**What to produce**
An exact copy of the lines, starting at the top of the listing and ending with the line that has "Each managed instance", is the required answer. Pictures are not part of it.

=== Information shown ===

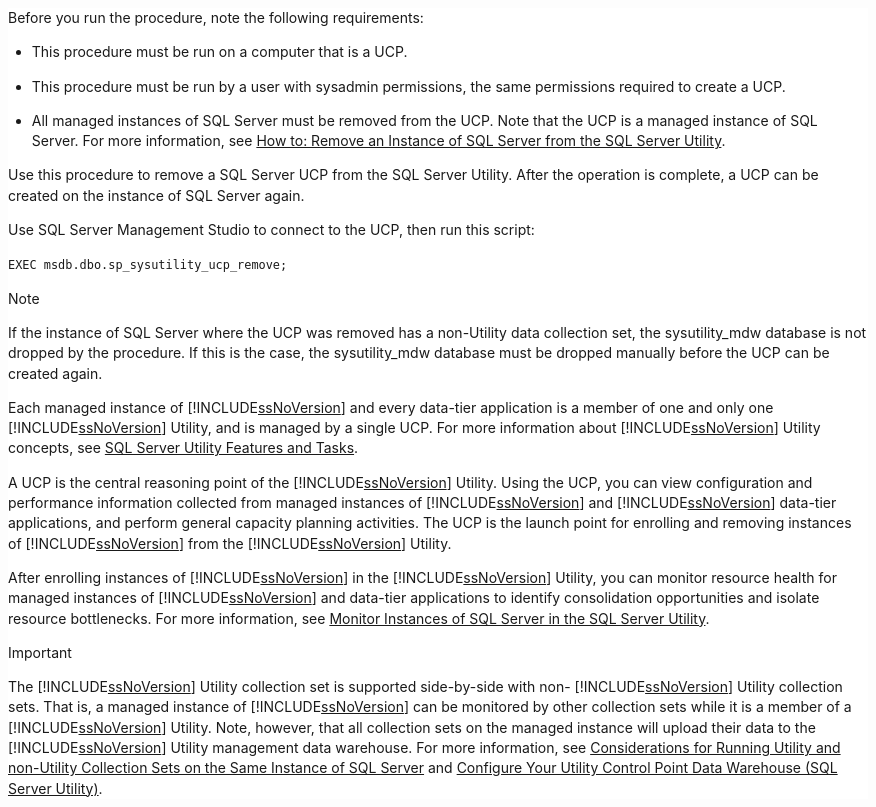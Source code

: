  Before you run the procedure, note the following requirements:  
  
-   This procedure must be run on a computer that is a UCP.  
  
-   This procedure must be run by a user with sysadmin permissions, the same permissions required to create a UCP.  
  
-   All managed instances of SQL Server must be removed from the UCP. Note that the UCP is a managed instance of SQL Server. For more information, see [How to: Remove an Instance of SQL Server from the SQL Server Utility](http://go.microsoft.com/fwlink/?LinkId=169392).  
  
 Use this procedure to remove a SQL Server UCP from the SQL Server Utility. After the operation is complete, a UCP can be created on the instance of SQL Server again.  
  
 Use SQL Server Management Studio to connect to the UCP, then run this script:  
  
```  
EXEC msdb.dbo.sp_sysutility_ucp_remove;  
```  
  
> [!NOTE]  
>  If the instance of SQL Server where the UCP was removed has a non-Utility data collection set, the sysutility_mdw database is not dropped by the procedure. If this is the case, the sysutility_mdw database must be dropped manually before the UCP can be created again.  
  
 Each managed instance of [!INCLUDE[ssNoVersion](../../includes/ssnoversion-md.md)] and every data-tier application is a member of one and only one [!INCLUDE[ssNoVersion](../../includes/ssnoversion-md.md)] Utility, and is managed by a single UCP. For more information about [!INCLUDE[ssNoVersion](../../includes/ssnoversion-md.md)] Utility concepts, see [SQL Server Utility Features and Tasks](../../relational-databases/manage/sql-server-utility-features-and-tasks.md).  
  
 A UCP is the central reasoning point of the [!INCLUDE[ssNoVersion](../../includes/ssnoversion-md.md)] Utility. Using the UCP, you can view configuration and performance information collected from managed instances of [!INCLUDE[ssNoVersion](../../includes/ssnoversion-md.md)] and [!INCLUDE[ssNoVersion](../../includes/ssnoversion-md.md)] data-tier applications, and perform general capacity planning activities. The UCP is the launch point for enrolling and removing instances of [!INCLUDE[ssNoVersion](../../includes/ssnoversion-md.md)] from the [!INCLUDE[ssNoVersion](../../includes/ssnoversion-md.md)] Utility.  
  
 After enrolling instances of [!INCLUDE[ssNoVersion](../../includes/ssnoversion-md.md)] in the [!INCLUDE[ssNoVersion](../../includes/ssnoversion-md.md)] Utility, you can monitor resource health for managed instances of [!INCLUDE[ssNoVersion](../../includes/ssnoversion-md.md)] and data-tier applications to identify consolidation opportunities and isolate resource bottlenecks. For more information, see [Monitor Instances of SQL Server in the SQL Server Utility](../../relational-databases/manage/monitor-instances-of-sql-server-in-the-sql-server-utility.md).  
  
> [!IMPORTANT]  
>  The [!INCLUDE[ssNoVersion](../../includes/ssnoversion-md.md)] Utility collection set is supported side-by-side with non- [!INCLUDE[ssNoVersion](../../includes/ssnoversion-md.md)] Utility collection sets. That is, a managed instance of [!INCLUDE[ssNoVersion](../../includes/ssnoversion-md.md)] can be monitored by other collection sets while it is a member of a [!INCLUDE[ssNoVersion](../../includes/ssnoversion-md.md)] Utility. Note, however, that all collection sets on the managed instance will upload their data to the [!INCLUDE[ssNoVersion](../../includes/ssnoversion-md.md)] Utility management data warehouse. For more information, see [Considerations for Running Utility and non-Utility Collection Sets on the Same Instance of SQL Server](../../relational-databases/manage/run-utility-and-non-utility-collection-sets-on-same-sql-instance.md) and [Configure Your Utility Control Point Data Warehouse &#40;SQL Server Utility&#41;](../../relational-databases/manage/configure-your-utility-control-point-data-warehouse-sql-server-utility.md).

===

**Response**
Source code

:  Before you run the procedure, note the following requirements:  
  
-   This procedure must be run on a computer that is a UCP.  
  
-   This procedure must be run by a user with sysadmin permissions, the same permissions required to create a UCP.  
  
-   All managed instances of SQL Server must be removed from the UCP. Note that the UCP is a managed instance of SQL Server. For more information, see [How to: Remove an Instance of SQL Server from the SQL Server Utility](http://go.microsoft.com/fwlink/?LinkId=169392).  
  
 Use this procedure to remove a SQL Server UCP from the SQL Server Utility. After the operation is complete, a UCP can be created on the instance of SQL Server again.  
  
 Use SQL Server Management Studio to connect to the UCP, then run this script:  
  
```  
EXEC msdb.dbo.sp_sysutility_ucp_remove;  
```  
  
> [!NOTE]  
>  If the instance of SQL Server where the UCP was removed has a non-Utility data collection set, the sysutility_mdw database is not dropped by the procedure. If this is the case, the sysutility_mdw database must be dropped manually before the UCP can be created again.  
  
 Each managed instance of [!INCLUDE[ssNoVersion](../../includes/ssnoversion-md.md)] and every data-tier application is a member of one and only one [!INCLUDE[ssNoVersion](../../includes/ssnoversion-md.md)] Utility, and is managed by a single UCP. For more information about [!INCLUDE[ssNoVersion](../../includes/ssnoversion-md.md)] Utility concepts, see [SQL Server Utility Features and Tasks](../../relational-databases/manage/sql-server-utility-features-and-tasks.md).  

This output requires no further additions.